Last month, after the Madras High Court handed to Yuvaraj, prime accused in the murder of Dalit youth Gokulraj, several online ‘fan pages’ dedicated to him expressed disappointment with the verdict.
Yuvaraj, who is from the dominant Gounder caste, was convicted on June 2 for abducting and murdering Gokulraj in 2015 on the suspicion that he was in love with Swathi, a woman from Yuvaraj’s community. Gokulraj was beheaded and his body was found on a railway track in Namakkal.
When the high court upheld the session court’s verdict, Yuvaraj’s supporters said the judiciary had “failed the Gounder community”.
Esakki Muthu, the BJP’s social media in-charge in Tiruchendur, took it a step further and tweeted, “If 100 Gukulrajs are rejoicing that one Yuvaraj has been arrested, thousands of Yuvarajs are outside.”
Muthu was arrested and released on conditional bail. The party state vice-president Narayan Thirupathi told TNM that the BJP cannot take responsibility for an individual’s post.
“These tweets and statements are from the individual’s name. The party will never encourage or accept such statements,” he said. “In this social media era, it is difficult to keep track of what someone is saying. The concerned district leaders will take action on them if they have done something wrong.”
But Muthu’s tweet is just one of many other posts on social media warning that the government may have convicted one Yuvaraj, but many more like him will rise.
Pages valourising Yuvaraj cropped up after his party – the Dheeran Chinnamalai Gounder Peravai – began fanning casteist flames in the Kongu belt of Tamil Nadu. The pages initially amplified his opinions but, over time, produced a volume of posts, stories and videos that encouraged others to emulate the acts of a man convicted of murder.
For example, a story posted by an Instagram page, kongu_samugam, on June 2 hailed Yuvaraj for wanting the “social fabric to remain intact in a time when money and power were valued”. The story also said, “We will always follow your path.”
The page has over 6,000 followers. It contains several posts praising Yuvaraj and calling the courts “biased against him because of his caste”.
Another page, gounders_of_dharapuram, with a little over 2,000 followers, posted a story on the day of the verdict, saying: “Do not be happy that you have arrested one Yuvaraj. Remember that there are many Yuvarajs on the outside.” Like kongu_samugam, the page has consistently been posting videos and pictures in open support of the murder convict.
Instagram stories posted by Gounder caste pride pages after the high court verdict on Yuvaraj.
Social media platforms like Facebook, Instagram, and Twitter are home to multiple pages that profess caste pride. Many of these pages aim to make people proud of their caste identity, appeal to them to marry within their own castes, and share video clips of prominent caste leaders with heroic, “mass appeal” background music.
Online caste pages reflect larger social issues
While a fraction of online caste pages express open support for a man accused of murder, most of them seem innocuous on the surface. Some of them have hagiographical portrayals of popular caste leaders like Pasumpon Muthuramalinga Thevar and ‘Kaduvetti’ Guru, while others have laments of men who are unable to find suitable brides within their community.

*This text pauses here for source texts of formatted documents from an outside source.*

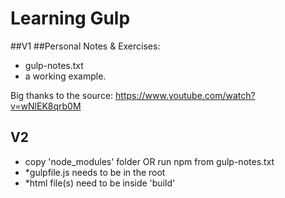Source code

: # Learning Gulp

##V1
##Personal Notes & Exercises: 

+ gulp-notes.txt
+ a working example.


Big thanks to the source:
https://www.youtube.com/watch?v=wNlEK8qrb0M



## V2 
+ copy 'node_modules' folder OR run npm from gulp-notes.txt
+ *gulpfile.js needs to be in the root
+ *html file(s) need to be inside 'build'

But they can be seen as an expression of the larger social mindset on issues like marriage, kinship and ownership of property, among others.
Karl Marx Siddharthar, advocate and author of Uncaste: Understanding Unmarriageability, is of the opinion that caste pages online are a reflection of society’s general opposition to exogamy, or marrying outside one’s caste.
“These online caste pages, especially those started by members of the Gounder community, make no mention of actively committing caste crimes,” he said. “They also proclaim that they follow ‘pira jaadhi natpu’ [friendship with other castes], but this does not extend to kinship or marriage. These pages are popular among the community because they appeal to the community’s sentiments of endogamy [marrying within one’s caste]. Even Yuvaraj is glorified and treated as a hero for the same reason.”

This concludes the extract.